◆ **WHAT IS NEEDED**: Every line of the records below that holds the word "loader" belongs in the answer.

Dataset items:
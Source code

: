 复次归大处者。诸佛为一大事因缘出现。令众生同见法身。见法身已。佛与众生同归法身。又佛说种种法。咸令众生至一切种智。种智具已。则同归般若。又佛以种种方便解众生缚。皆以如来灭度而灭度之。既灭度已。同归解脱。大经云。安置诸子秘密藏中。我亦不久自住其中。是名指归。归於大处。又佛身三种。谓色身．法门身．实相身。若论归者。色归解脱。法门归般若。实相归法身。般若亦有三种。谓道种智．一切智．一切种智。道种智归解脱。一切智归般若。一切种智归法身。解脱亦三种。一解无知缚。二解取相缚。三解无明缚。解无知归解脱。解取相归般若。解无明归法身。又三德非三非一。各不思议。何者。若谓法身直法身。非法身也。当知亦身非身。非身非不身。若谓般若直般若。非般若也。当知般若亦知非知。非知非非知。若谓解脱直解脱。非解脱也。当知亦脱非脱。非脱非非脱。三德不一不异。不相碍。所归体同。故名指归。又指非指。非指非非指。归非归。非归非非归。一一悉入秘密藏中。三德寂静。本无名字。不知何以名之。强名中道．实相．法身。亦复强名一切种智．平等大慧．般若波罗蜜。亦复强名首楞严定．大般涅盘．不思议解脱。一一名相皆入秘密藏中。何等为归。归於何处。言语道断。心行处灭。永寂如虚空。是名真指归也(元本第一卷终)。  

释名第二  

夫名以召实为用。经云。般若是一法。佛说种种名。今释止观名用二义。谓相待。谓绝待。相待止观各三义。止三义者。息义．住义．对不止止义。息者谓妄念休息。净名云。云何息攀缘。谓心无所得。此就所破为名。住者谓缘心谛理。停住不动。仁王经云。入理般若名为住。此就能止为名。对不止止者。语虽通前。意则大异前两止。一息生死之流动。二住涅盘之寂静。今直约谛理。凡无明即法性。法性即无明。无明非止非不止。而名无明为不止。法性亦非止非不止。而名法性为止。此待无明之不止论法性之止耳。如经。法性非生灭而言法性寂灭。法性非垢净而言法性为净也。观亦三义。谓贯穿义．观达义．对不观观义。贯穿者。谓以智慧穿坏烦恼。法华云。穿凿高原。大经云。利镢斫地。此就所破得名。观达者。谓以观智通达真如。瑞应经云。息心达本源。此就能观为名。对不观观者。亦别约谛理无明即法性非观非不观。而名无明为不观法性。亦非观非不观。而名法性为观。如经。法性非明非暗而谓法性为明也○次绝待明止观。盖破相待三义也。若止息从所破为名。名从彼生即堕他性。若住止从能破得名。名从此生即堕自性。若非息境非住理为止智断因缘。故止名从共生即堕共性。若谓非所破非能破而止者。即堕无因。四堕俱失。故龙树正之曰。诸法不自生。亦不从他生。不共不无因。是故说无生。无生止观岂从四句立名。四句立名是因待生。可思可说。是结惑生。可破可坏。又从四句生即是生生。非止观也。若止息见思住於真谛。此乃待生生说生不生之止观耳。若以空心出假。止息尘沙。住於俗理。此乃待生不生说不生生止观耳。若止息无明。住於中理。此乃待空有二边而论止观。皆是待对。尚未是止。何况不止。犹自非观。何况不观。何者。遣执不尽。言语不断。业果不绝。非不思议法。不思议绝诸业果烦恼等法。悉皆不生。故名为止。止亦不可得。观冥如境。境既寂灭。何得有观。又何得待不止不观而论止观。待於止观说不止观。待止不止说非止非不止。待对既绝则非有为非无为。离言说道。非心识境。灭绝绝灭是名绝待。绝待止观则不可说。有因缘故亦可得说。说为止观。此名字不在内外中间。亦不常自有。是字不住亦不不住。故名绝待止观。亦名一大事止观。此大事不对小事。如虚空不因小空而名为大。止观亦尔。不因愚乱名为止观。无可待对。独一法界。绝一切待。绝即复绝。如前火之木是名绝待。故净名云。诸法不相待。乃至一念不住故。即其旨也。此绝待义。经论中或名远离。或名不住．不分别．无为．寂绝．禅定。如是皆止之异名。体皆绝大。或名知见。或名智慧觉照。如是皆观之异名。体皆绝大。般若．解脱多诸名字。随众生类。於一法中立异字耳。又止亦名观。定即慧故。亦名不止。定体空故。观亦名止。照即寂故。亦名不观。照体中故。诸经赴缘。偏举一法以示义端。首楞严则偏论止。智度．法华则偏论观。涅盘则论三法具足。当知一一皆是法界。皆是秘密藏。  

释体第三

---

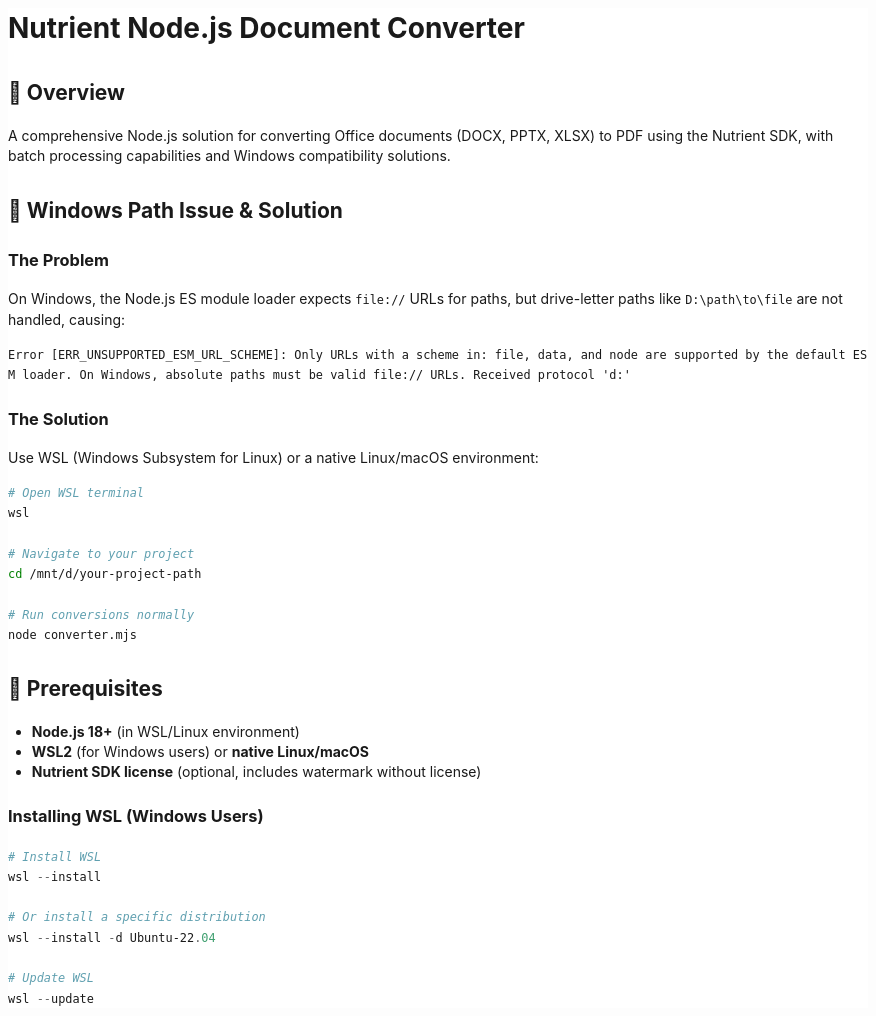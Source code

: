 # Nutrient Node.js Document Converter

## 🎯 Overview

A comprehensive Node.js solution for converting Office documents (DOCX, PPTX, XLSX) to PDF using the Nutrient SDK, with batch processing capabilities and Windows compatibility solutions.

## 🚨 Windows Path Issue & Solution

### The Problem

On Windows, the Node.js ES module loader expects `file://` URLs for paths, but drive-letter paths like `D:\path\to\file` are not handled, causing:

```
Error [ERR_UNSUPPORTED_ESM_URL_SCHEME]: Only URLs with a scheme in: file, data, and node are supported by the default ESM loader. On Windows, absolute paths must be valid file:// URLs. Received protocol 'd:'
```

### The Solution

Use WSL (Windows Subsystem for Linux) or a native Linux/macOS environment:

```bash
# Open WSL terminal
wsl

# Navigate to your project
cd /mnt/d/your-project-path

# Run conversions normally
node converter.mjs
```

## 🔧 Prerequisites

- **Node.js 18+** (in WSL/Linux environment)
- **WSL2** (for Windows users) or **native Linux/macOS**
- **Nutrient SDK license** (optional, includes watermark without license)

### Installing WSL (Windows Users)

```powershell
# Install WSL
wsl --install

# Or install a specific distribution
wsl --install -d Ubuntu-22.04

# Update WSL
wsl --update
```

...

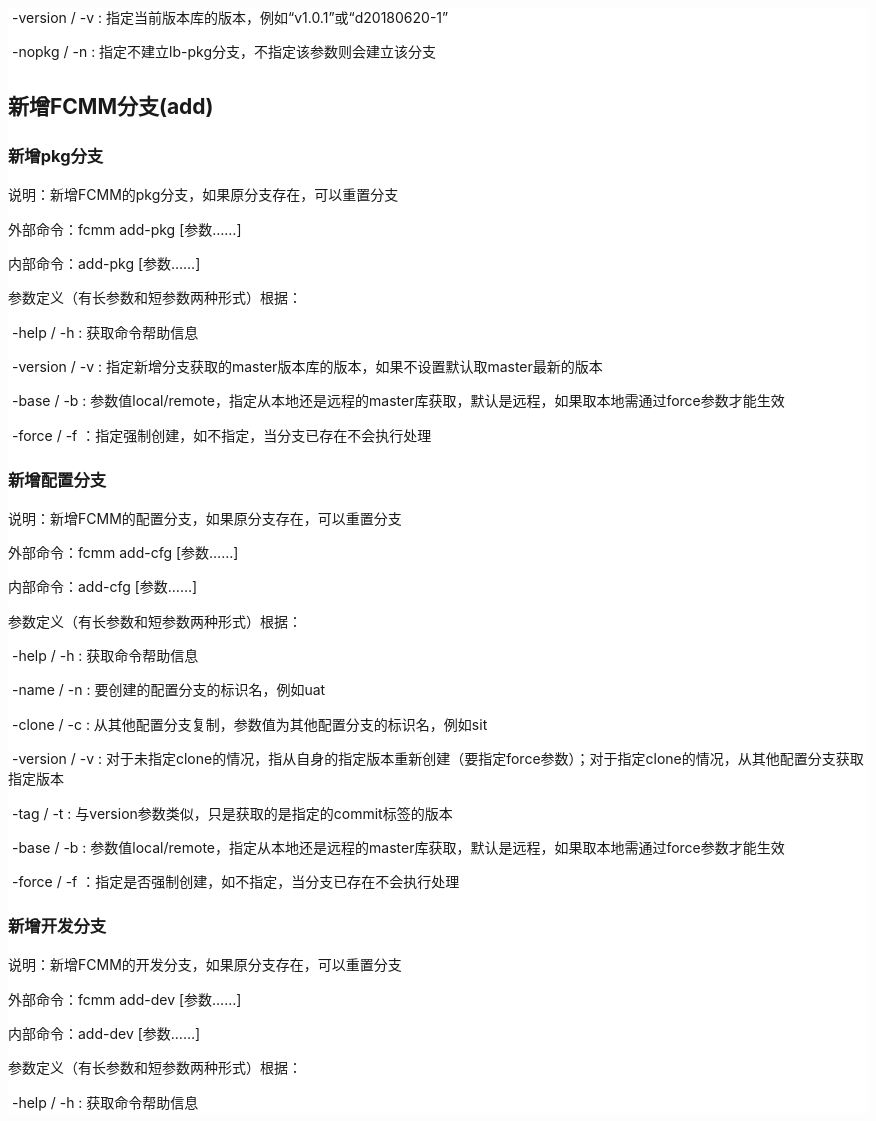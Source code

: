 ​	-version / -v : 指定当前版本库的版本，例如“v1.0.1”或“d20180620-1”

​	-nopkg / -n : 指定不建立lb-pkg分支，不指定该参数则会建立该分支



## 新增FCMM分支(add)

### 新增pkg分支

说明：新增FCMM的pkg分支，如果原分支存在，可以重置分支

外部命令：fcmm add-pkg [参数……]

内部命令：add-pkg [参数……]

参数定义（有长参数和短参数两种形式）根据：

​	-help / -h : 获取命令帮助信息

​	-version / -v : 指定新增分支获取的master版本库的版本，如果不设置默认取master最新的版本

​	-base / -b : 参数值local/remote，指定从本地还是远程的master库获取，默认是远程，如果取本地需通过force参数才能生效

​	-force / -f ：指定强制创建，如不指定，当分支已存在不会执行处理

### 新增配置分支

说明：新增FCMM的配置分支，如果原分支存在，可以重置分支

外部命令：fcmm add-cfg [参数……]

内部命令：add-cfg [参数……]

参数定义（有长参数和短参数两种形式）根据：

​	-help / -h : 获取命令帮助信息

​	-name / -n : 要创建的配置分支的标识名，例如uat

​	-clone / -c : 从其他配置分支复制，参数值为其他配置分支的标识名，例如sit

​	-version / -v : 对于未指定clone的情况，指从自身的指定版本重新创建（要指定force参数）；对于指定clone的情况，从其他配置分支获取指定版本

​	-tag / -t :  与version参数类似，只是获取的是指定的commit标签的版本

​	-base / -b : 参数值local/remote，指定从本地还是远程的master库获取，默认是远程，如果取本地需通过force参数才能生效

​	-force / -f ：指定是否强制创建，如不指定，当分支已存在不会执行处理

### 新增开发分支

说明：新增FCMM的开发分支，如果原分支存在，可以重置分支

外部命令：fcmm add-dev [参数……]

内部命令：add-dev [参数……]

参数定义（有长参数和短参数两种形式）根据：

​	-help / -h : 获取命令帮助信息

◆ **RESPONSE TO THE TASK**:
On Windows, the Node.js ES module loader expects `file://` URLs for paths, but drive-letter paths like `D:\path\to\file` are not handled, causing:
Error [ERR_UNSUPPORTED_ESM_URL_SCHEME]: Only URLs with a scheme in: file, data, and node are supported by the default ESM loader. On Windows, absolute paths must be valid file:// URLs. Received protocol 'd:'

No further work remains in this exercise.